Gil Schwartz | Stanley Bing | author | F. Scott Fitzgerald

The Business Of Being Bing

by Melissa Chessher


Who gives a better interview, Stanley Bing or Gil Schwartz?
Bing, definitely. Schwartz has no comment on anything. And when talking about my books, it's important that people don't go to the bookstore and forget my name. There are so many books in the bookstore. To go to the bookstore as an author who's alive and not F. Scott Fitzgerald is a daunting, scary thing. So it's important we leave Gil at the door.

Which is easier, writing or managing people?
Managing people is a part of my daily life that comes up sort of without warning and without any particular invitation. So I don't have to say, "All right, I'm going to sit down and start managing people now." The hard part about writing isn't so much the writing as the sitting down. For me, once I'm actually sitting there and writing, I'm generally having a good time. I amuse myself tremendously. But the actual experience of sitting down and having to write, well, I'd rather have a needle poked into my palm. And what I do is, well, I've mastered the many subtle arts of procrastination over a lifetime of putting things off until tomorrow. And I'm really good at them. In fact, I once wrote a column on the art of procrastination, which I divided into precrastination, procrastination, and postcrastination.

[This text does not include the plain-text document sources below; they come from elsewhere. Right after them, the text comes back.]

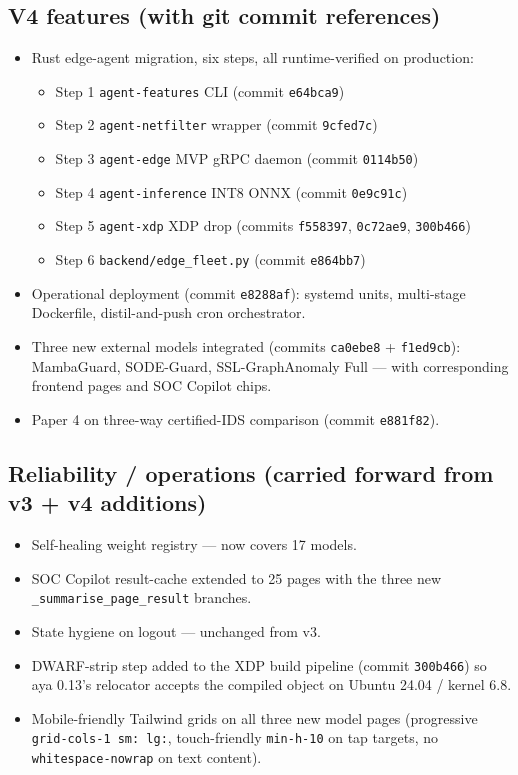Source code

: \documentclass[11pt,a4paper]{article}
\begin{document}
\subsection*{V4 features (with git commit references)}
\begin{itemize}[nosep]
  \item Rust edge-agent migration, six steps, all runtime-verified
        on production:
    \begin{itemize}[nosep]
      \item Step 1 \texttt{agent-features} CLI (commit \texttt{e64bca9})
      \item Step 2 \texttt{agent-netfilter} wrapper (commit \texttt{9cfed7c})
      \item Step 3 \texttt{agent-edge} MVP gRPC daemon (commit \texttt{0114b50})
      \item Step 4 \texttt{agent-inference} INT8 ONNX (commit \texttt{0e9c91c})
      \item Step 5 \texttt{agent-xdp} XDP drop (commits \texttt{f558397}, \texttt{0c72ae9}, \texttt{300b466})
      \item Step 6 \texttt{backend/edge\_fleet.py} (commit \texttt{e864bb7})
    \end{itemize}
  \item Operational deployment (commit \texttt{e8288af}): systemd
        units, multi-stage Dockerfile, distil-and-push cron
        orchestrator.
  \item Three new external models integrated (commits \texttt{ca0ebe8}
        + \texttt{f1ed9cb}): MambaGuard, SODE-Guard, SSL-GraphAnomaly
        Full --- with corresponding frontend pages and SOC Copilot
        chips.
  \item Paper 4 on three-way certified-IDS comparison
        (commit \texttt{e881f82}).
\end{itemize}

\subsection*{Reliability / operations (carried forward from v3 +
              v4 additions)}
\begin{itemize}[nosep]
  \item Self-healing weight registry --- now covers 17 models.
  \item SOC Copilot result-cache extended to 25 pages with the three
        new \texttt{\_summarise\_page\_result} branches.
  \item State hygiene on logout --- unchanged from v3.
  \item DWARF-strip step added to the XDP build pipeline (commit
        \texttt{300b466}) so aya 0.13's relocator accepts the
        compiled object on Ubuntu 24.04 / kernel 6.8.
  \item Mobile-friendly Tailwind grids on all three new model pages
        (progressive \texttt{grid-cols-1 sm: lg:}, touch-friendly
        \texttt{min-h-10} on tap targets, no \texttt{whitespace-nowrap}
        on text content).
\end{itemize}
\end{document}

Most writers talk about that in terms of being rituals.
For me, that's been difficult, because my day job has so few rituals, other than just being there. The one ritual I have established when I'm writing a book or if I have a column due that morning is that I take the train. I commute rather than drive. That gives me 45 minutes of sitting in a quiet environment where all you hear is the sneezing and coughing of other people. But unlike other writers, I don't get up at 6 and have coffee. Stephen King, I've read, gets up very early, works for five hours, and turns out 100 pages a day. I'm basically worried about a million different things a day having to do with my job, and the way I generally do it is when I'm supposed to be writing, I worry about my job, and when I worry about my job, I write.